▶ WORKING DATA:
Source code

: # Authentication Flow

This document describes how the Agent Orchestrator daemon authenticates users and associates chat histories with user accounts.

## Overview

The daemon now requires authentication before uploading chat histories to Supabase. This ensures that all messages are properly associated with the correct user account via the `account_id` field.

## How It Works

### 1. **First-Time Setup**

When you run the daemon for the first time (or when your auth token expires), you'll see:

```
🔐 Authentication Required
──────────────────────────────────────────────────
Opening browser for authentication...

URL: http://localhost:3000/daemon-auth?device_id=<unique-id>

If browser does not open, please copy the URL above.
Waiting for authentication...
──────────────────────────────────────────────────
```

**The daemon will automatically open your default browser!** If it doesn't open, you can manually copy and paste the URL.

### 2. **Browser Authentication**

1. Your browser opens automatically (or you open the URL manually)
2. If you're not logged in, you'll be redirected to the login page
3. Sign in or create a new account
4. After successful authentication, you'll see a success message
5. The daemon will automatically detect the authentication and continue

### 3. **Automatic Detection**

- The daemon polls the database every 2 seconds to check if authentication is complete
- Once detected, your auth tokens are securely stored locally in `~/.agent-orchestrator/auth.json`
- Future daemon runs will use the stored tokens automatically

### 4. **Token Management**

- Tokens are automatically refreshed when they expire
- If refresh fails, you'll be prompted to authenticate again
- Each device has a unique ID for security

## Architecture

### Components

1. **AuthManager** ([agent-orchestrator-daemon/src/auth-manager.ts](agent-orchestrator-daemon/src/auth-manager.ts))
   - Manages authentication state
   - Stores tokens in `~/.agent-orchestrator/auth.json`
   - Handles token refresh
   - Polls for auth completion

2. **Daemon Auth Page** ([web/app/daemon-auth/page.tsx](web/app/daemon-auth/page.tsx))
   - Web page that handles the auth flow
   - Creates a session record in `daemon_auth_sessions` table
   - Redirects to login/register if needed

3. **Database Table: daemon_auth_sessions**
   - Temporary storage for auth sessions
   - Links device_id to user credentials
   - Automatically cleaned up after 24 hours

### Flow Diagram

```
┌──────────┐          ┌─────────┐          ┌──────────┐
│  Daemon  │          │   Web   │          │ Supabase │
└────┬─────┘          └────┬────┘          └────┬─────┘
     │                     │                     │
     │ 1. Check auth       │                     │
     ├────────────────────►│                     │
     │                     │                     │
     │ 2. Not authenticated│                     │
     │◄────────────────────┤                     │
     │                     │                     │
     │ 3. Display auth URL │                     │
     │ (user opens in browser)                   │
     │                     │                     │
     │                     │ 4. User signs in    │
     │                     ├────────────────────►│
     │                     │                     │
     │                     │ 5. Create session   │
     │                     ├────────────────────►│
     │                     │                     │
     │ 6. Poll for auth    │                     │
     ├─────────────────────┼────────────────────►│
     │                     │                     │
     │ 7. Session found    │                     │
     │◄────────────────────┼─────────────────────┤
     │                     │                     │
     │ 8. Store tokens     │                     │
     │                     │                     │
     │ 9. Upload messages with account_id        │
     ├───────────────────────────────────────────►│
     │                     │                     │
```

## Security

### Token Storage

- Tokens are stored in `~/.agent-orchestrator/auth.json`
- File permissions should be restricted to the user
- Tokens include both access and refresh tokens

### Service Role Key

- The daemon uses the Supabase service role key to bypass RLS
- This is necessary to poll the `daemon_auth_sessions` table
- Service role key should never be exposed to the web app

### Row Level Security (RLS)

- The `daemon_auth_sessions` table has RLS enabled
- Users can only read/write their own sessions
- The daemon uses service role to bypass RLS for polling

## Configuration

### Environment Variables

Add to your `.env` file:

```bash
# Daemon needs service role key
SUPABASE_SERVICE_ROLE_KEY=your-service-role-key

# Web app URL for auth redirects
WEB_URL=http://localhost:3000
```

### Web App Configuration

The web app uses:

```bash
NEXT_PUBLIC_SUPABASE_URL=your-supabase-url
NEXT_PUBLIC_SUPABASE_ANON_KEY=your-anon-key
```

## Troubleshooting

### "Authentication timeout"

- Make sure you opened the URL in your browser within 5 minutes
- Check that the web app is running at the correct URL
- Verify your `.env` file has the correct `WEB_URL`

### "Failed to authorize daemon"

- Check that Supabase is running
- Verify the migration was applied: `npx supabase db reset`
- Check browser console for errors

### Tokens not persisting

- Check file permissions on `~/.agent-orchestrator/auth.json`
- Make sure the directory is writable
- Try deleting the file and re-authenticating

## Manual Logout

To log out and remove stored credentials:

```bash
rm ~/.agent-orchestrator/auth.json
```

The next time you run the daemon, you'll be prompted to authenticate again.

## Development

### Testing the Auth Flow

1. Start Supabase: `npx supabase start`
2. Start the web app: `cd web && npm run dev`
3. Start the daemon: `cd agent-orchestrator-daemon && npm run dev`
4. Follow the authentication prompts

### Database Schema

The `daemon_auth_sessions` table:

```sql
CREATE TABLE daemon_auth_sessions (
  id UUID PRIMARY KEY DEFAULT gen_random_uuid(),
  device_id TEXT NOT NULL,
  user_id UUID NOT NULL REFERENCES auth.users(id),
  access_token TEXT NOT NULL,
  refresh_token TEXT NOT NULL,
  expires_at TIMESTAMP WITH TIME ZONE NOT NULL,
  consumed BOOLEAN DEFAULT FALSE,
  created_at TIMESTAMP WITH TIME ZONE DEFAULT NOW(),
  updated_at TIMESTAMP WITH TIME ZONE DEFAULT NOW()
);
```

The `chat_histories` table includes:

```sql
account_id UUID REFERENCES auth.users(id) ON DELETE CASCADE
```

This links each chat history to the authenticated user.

▶ YOUR OBJECTIVE: Would you please copy each line of the listing that contains the word "This"?

▶ COMPLETED TASK:
This document describes how the Agent Orchestrator daemon authenticates users and associates chat histories with user accounts.
The daemon now requires authentication before uploading chat histories to Supabase. This ensures that all messages are properly associated with the correct user account via the `account_id` field.
- This is necessary to poll the `daemon_auth_sessions` table
This links each chat history to the authenticated user.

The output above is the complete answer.